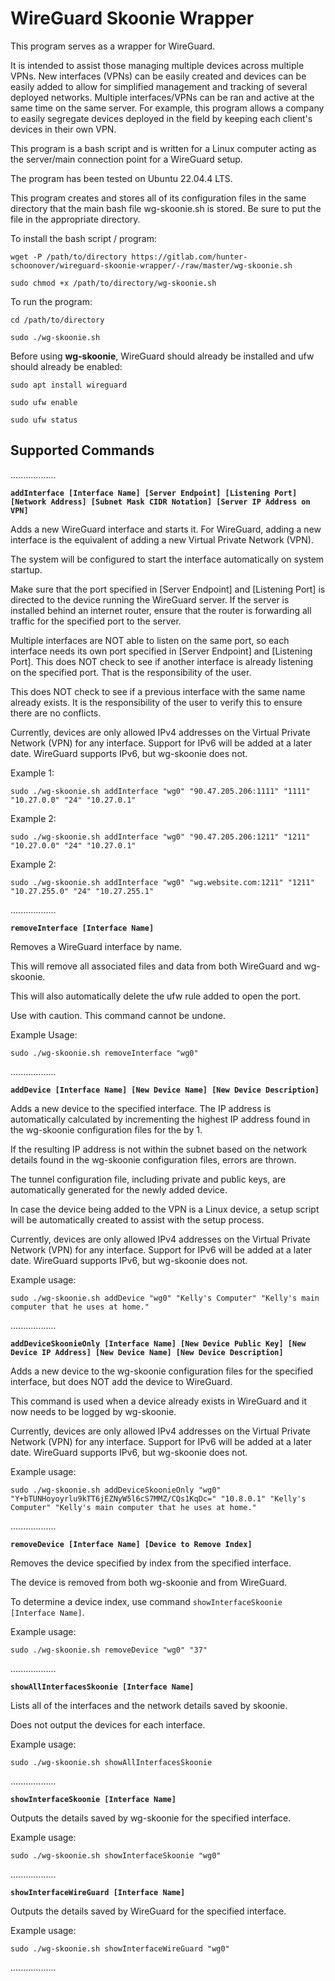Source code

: 
# WireGuard Skoonie Wrapper

This program serves as a wrapper for WireGuard. 

It is intended to assist those managing multiple devices across multiple VPNs. New interfaces (VPNs) can be easily created and devices can be easily added to allow for simplified management and tracking of several deployed networks. Multiple interfaces/VPNs can be ran and active at the same time on the same server. For example, this program allows a company to easily segregate devices deployed in the field by keeping each client's devices in their own VPN. 

This program is a bash script and is written for a Linux computer acting as the server/main connection point for a WireGuard setup.  

The program has been tested on Ubuntu 22.04.4 LTS.

This program creates and stores all of its configuration files in the same directory that the main bash file wg-skoonie.sh is stored. Be sure to put the file in the appropriate directory.

To install the bash script / program:

`wget -P /path/to/directory https://gitlab.com/hunter-schoonover/wireguard-skoonie-wrapper/-/raw/master/wg-skoonie.sh`

`sudo chmod +x /path/to/directory/wg-skoonie.sh`

To run the program:

`cd /path/to/directory`

`sudo ./wg-skoonie.sh`

Before using **wg-skoonie**, WireGuard should already be installed and ufw should already be enabled:

`sudo apt install wireguard`

`sudo ufw enable`

`sudo ufw status`

## Supported Commands

..................

**`addInterface [Interface Name] [Server Endpoint] [Listening Port] [Network Address] [Subnet Mask CIDR Notation] [Server IP Address on VPN]`**

Adds a new WireGuard interface and starts it. For WireGuard, adding a new interface is the equivalent of adding a new Virtual Private Network (VPN).

The system will be configured to start the interface automatically on system startup.

Make sure that the port specified in \[Server Endpoint\] and \[Listening Port\] is directed to the device running the WireGuard server. If the server is installed behind an internet router, ensure that the router is forwarding all traffic for the specified port to the server.

Multiple interfaces are NOT able to listen on the same port, so each interface needs its own port specified in \[Server Endpoint\] and \[Listening Port\]. This does NOT check to see if another interface is already listening on the specified port. That is the responsibility of the user.

This does NOT check to see if a previous interface with the same name already exists. It is the responsibility of the user to verify this to ensure there are no conflicts.

Currently, devices are only allowed IPv4 addresses on the Virtual Private Network (VPN) for any interface. Support for IPv6 will be added at a later date. WireGuard supports IPv6, but wg-skoonie does not.

Example 1:

`sudo ./wg-skoonie.sh addInterface "wg0" "90.47.205.206:1111" "1111" "10.27.0.0" "24" "10.27.0.1"`

Example 2:

`sudo ./wg-skoonie.sh addInterface "wg0" "90.47.205.206:1211" "1211" "10.27.0.0" "24" "10.27.0.1"`

Example 2:

`sudo ./wg-skoonie.sh addInterface "wg0" "wg.website.com:1211" "1211" "10.27.255.0" "24" "10.27.255.1"`

..................

**`removeInterface [Interface Name]`**

Removes a WireGuard interface by name.

This will remove all associated files and data from both WireGuard and wg-skoonie.

This will also automatically delete the ufw rule added to open the port.

Use with caution. This command cannot be undone.

Example Usage:

`sudo ./wg-skoonie.sh removeInterface "wg0"`

..................

**`addDevice [Interface Name] [New Device Name] [New Device Description]`**

Adds a new device to the specified interface. The IP address is automatically calculated by incrementing the highest IP address found in the wg-skoonie configuration files for the by 1.

If the resulting IP address is not within the subnet based on the network details found in the wg-skoonie configuration files, errors are thrown.

The tunnel configuration file, including private and public keys, are automatically generated for the newly added device.

In case the device being added to the VPN is a Linux device, a setup script will be automatically created to assist with the setup process.

Currently, devices are only allowed IPv4 addresses on the Virtual Private Network (VPN) for any interface. Support for IPv6 will be added at a later date. WireGuard supports IPv6, but wg-skoonie does not.

Example usage:

`sudo ./wg-skoonie.sh addDevice "wg0" "Kelly's Computer" "Kelly's main computer that he uses at home."`

..................

**`addDeviceSkoonieOnly [Interface Name] [New Device Public Key] [New Device IP Address] [New Device Name] [New Device Description]`**

Adds a new device to the wg-skoonie configuration files for the specified interface, but does NOT add the device to WireGuard.

This command is used when a device already exists in WireGuard and it now needs to be logged by wg-skoonie.

Currently, devices are only allowed IPv4 addresses on the Virtual Private Network (VPN) for any interface. Support for IPv6 will be added at a later date. WireGuard supports IPv6, but wg-skoonie does not.

Example usage:

`sudo ./wg-skoonie.sh addDeviceSkoonieOnly "wg0" "Y+bTUNHoyoyrlu9kTT6jEZNyW5l6cS7MMZ/CQs1KqDc=" "10.8.0.1" "Kelly's Computer" "Kelly's main computer that he uses at home."`

..................

**`removeDevice [Interface Name] [Device to Remove Index]`**

Removes the device specified by index from the specified interface.

The device is removed from both wg-skoonie and from WireGuard.

To determine a device index, use command `showInterfaceSkoonie [Interface Name]`.

Example usage:

`sudo ./wg-skoonie.sh removeDevice "wg0" "37"`

..................

**`showAllInterfacesSkoonie [Interface Name]`**

Lists all of the interfaces and the network details saved by skoonie.

Does not output the devices for each interface.

Example usage:

`sudo ./wg-skoonie.sh showAllInterfacesSkoonie`

..................

**`showInterfaceSkoonie [Interface Name]`**

Outputs the details saved by wg-skoonie for the specified interface.

Example usage:

`sudo ./wg-skoonie.sh showInterfaceSkoonie "wg0"`

..................

**`showInterfaceWireGuard [Interface Name]`**

Outputs the details saved by WireGuard for the specified interface.

Example usage:

`sudo ./wg-skoonie.sh showInterfaceWireGuard "wg0"`

..................
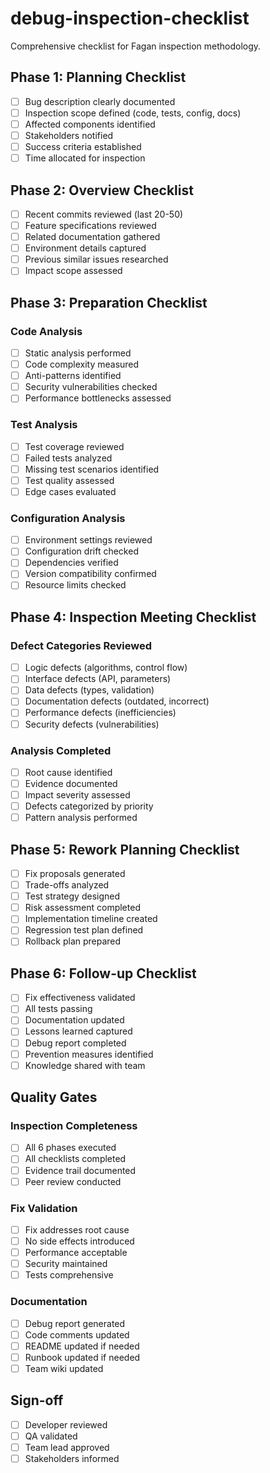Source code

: # debug-inspection-checklist

Comprehensive checklist for Fagan inspection methodology.

## Phase 1: Planning Checklist

- [ ] Bug description clearly documented
- [ ] Inspection scope defined (code, tests, config, docs)
- [ ] Affected components identified
- [ ] Stakeholders notified
- [ ] Success criteria established
- [ ] Time allocated for inspection

## Phase 2: Overview Checklist

- [ ] Recent commits reviewed (last 20-50)
- [ ] Feature specifications reviewed
- [ ] Related documentation gathered
- [ ] Environment details captured
- [ ] Previous similar issues researched
- [ ] Impact scope assessed

## Phase 3: Preparation Checklist

### Code Analysis

- [ ] Static analysis performed
- [ ] Code complexity measured
- [ ] Anti-patterns identified
- [ ] Security vulnerabilities checked
- [ ] Performance bottlenecks assessed

### Test Analysis

- [ ] Test coverage reviewed
- [ ] Failed tests analyzed
- [ ] Missing test scenarios identified
- [ ] Test quality assessed
- [ ] Edge cases evaluated

### Configuration Analysis

- [ ] Environment settings reviewed
- [ ] Configuration drift checked
- [ ] Dependencies verified
- [ ] Version compatibility confirmed
- [ ] Resource limits checked

## Phase 4: Inspection Meeting Checklist

### Defect Categories Reviewed

- [ ] Logic defects (algorithms, control flow)
- [ ] Interface defects (API, parameters)
- [ ] Data defects (types, validation)
- [ ] Documentation defects (outdated, incorrect)
- [ ] Performance defects (inefficiencies)
- [ ] Security defects (vulnerabilities)

### Analysis Completed

- [ ] Root cause identified
- [ ] Evidence documented
- [ ] Impact severity assessed
- [ ] Defects categorized by priority
- [ ] Pattern analysis performed

## Phase 5: Rework Planning Checklist

- [ ] Fix proposals generated
- [ ] Trade-offs analyzed
- [ ] Test strategy designed
- [ ] Risk assessment completed
- [ ] Implementation timeline created
- [ ] Regression test plan defined
- [ ] Rollback plan prepared

## Phase 6: Follow-up Checklist

- [ ] Fix effectiveness validated
- [ ] All tests passing
- [ ] Documentation updated
- [ ] Lessons learned captured
- [ ] Debug report completed
- [ ] Prevention measures identified
- [ ] Knowledge shared with team

## Quality Gates

### Inspection Completeness

- [ ] All 6 phases executed
- [ ] All checklists completed
- [ ] Evidence trail documented
- [ ] Peer review conducted

### Fix Validation

- [ ] Fix addresses root cause
- [ ] No side effects introduced
- [ ] Performance acceptable
- [ ] Security maintained
- [ ] Tests comprehensive

### Documentation

- [ ] Debug report generated
- [ ] Code comments updated
- [ ] README updated if needed
- [ ] Runbook updated if needed
- [ ] Team wiki updated

## Sign-off

- [ ] Developer reviewed
- [ ] QA validated
- [ ] Team lead approved
- [ ] Stakeholders informed
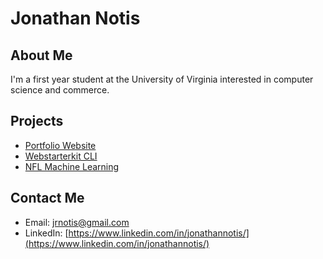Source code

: # Jonathan Notis

## About Me

I'm a first year student at the University of Virginia interested in computer science and commerce.

## Projects

- [Portfolio Website](https://jonathannotis.vercel.app)
- [Webstarterkit CLI](https://github.com/jonathannotis/web-starterkit-cli)
- [NFL Machine Learning](https://github.com/jonathannotis/nfl-player-success-ml)

## Contact Me

- Email: jrnotis@gmail.com
- LinkedIn: [https://www.linkedin.com/in/jonathannotis/](https://www.linkedin.com/in/jonathannotis/)
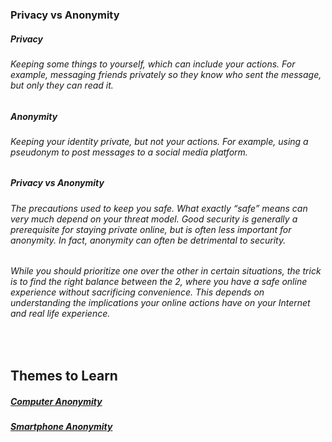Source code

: ### Privacy vs Anonymity

##### Privacy
###### Keeping some things to yourself, which can include your actions. For example, messaging friends privately so they know who sent the message, but only they can read it. 

##### Anonymity
###### Keeping your identity private, but not your actions. For example, using a pseudonym to post messages to a social media platform.

##### Privacy vs Anonymity
###### The precautions used to keep you safe. What exactly “safe” means can very much depend on your threat model. Good security is generally a prerequisite for staying private online, but is often less important for anonymity. In fact, anonymity can often be detrimental to security.
###### While you should prioritize one over the other in certain situations, the trick is to find the right balance between the 2, where you have a safe online experience without sacrificing convenience. This depends on understanding the implications your online actions have on your Internet and real life experience.



<br>



## Themes to Learn

<h5><a href="https://gcab156.github.io/How-to-be-Anonymous/assets/dir/computer">Computer Anonymity</a></h5>
<h5><a href="https://gcab156.github.io/How-to-be-Anonymous/assets/dir/android">Smartphone Anonymity</a></h5>

<p> </p>
<p> </p>
<p> </p>
<p> </p>

<br>

<p> </p>
<p> </p>
<p> </p>
<p> </p>

<br>

<p> </p>
<p> </p>
<p> </p>
<p> </p>

<br>

<p> </p>
<p> </p>
<p> </p>
<p> </p>

<br>

<p> </p>
<p> </p>
<p> </p>
<p> </p>

<br>

<p> </p>
<p> </p>
<p> </p>
<p> </p>

<br>

<p> </p>
<p> </p>
<p> </p>
<p> </p>

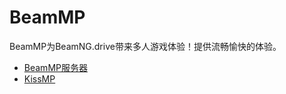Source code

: # BeamMP

BeamMP为BeamNG.drive带来多人游戏体验！提供流畅愉快的体验。

* [BeamMP服务器](/beamng/beammp)
* [KissMP](/beamng/kissmp) 
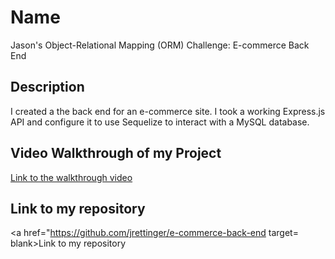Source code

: # Name
Jason's Object-Relational Mapping (ORM) Challenge: E-commerce Back End

## Description
 I created a the back end for an e-commerce site. I took a working Express.js API and configure it to use Sequelize to interact with a MySQL database.

  ## Video Walkthrough of my Project
<a href= "https://drive.google.com/file/d/1AdrSDRuCebX-bqq9oGpmiEnQyqqoDP4f/view" target= blank>Link to the walkthrough video</a>
  
  

  ## Link to my repository
<a href="https://github.com/jrettinger/e-commerce-back-end target= blank>Link to my repository</a>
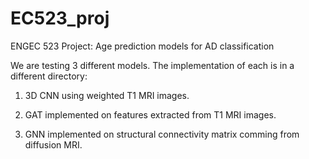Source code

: # EC523_proj
ENGEC 523 Project: Age prediction models for AD classification

We are testing 3 different models. The implementation of each is in a different directory:
1. 3D CNN using weighted T1 MRI images.

2. GAT implemented on features extracted from T1 MRI images.

3. GNN implemented on structural connectivity matrix comming from diffusion MRI.
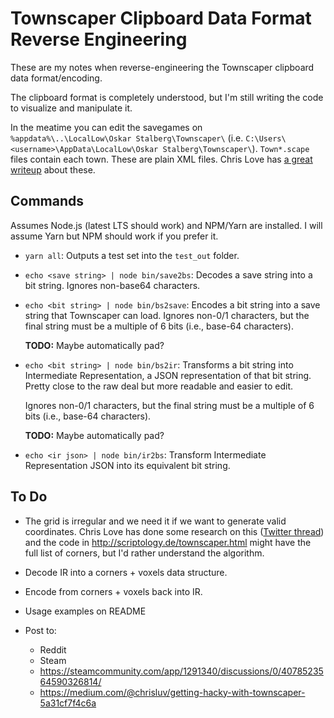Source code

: # Townscaper Clipboard Data Format Reverse Engineering

These are my notes when reverse-engineering the Townscaper clipboard data format/encoding.

The clipboard format is completely understood, but I'm still writing the code to visualize and
manipulate it.

In the meatime you can edit the savegames on `%appdata%\..\LocalLow\Oskar Stalberg\Townscaper\`
(i.e. `C:\Users\<username>\AppData\LocalLow\Oskar Stalberg\Townscaper\`). `Town*.scape` files
contain each town. These are plain XML files. Chris Love has [a great writeup](https://medium.com/@chrisluv/getting-hacky-with-townscaper-5a31cf7f4c6a) about these.

## Commands

Assumes Node.js (latest LTS should work) and NPM/Yarn are installed. I will assume Yarn but NPM
should work if you prefer it.

- `yarn all`: Outputs a test set into the `test_out` folder.
- `echo <save string> | node bin/save2bs`: Decodes a save string into a bit string. Ignores non-base64
  characters.
- `echo <bit string> | node bin/bs2save`: Encodes a bit string into a save string that Townscaper can load.
  Ignores non-0/1 characters, but the final string must be a multiple of 6 bits (i.e., base-64
  characters).

  **TODO:** Maybe automatically pad?
- `echo <bit string> | node bin/bs2ir`: Transforms a bit string into Intermediate Representation,
  a JSON representation of that bit string. Pretty close to the raw deal but more readable and easier
  to edit.

  Ignores non-0/1 characters, but the final string must be a multiple of 6 bits (i.e., base-64
  characters).

  **TODO:** Maybe automatically pad?
- `echo <ir json> | node bin/ir2bs`: Transform Intermediate Representation JSON into its equivalent bit
  string.

## To Do

- The grid is irregular and we need it if we want to generate valid coordinates. Chris Love has
  done some research on this
  ([Twitter thread](https://twitter.com/ChrisLuv/status/1280594189412073474)) and the code in
  http://scriptology.de/townscaper.html might have the full list of corners, but I'd rather
  understand the algorithm.

- Decode IR into a corners + voxels data structure.

- Encode from corners + voxels back into IR.

- Usage examples on README

- Post to:

  - Reddit
  - Steam
  - https://steamcommunity.com/app/1291340/discussions/0/4078523564590326814/
  - https://medium.com/@chrisluv/getting-hacky-with-townscaper-5a31cf7f4c6a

+++++

▶ What you have to do
Wherever "Kelly" occurs in the entries above, copy the line it sits on.

▶ Exercise output
`sudo ./wg-skoonie.sh addDevice "wg0" "Kelly's Computer" "Kelly's main computer that he uses at home."`
`sudo ./wg-skoonie.sh addDeviceSkoonieOnly "wg0" "Y+bTUNHoyoyrlu9kTT6jEZNyW5l6cS7MMZ/CQs1KqDc=" "10.8.0.1" "Kelly's Computer" "Kelly's main computer that he uses at home."`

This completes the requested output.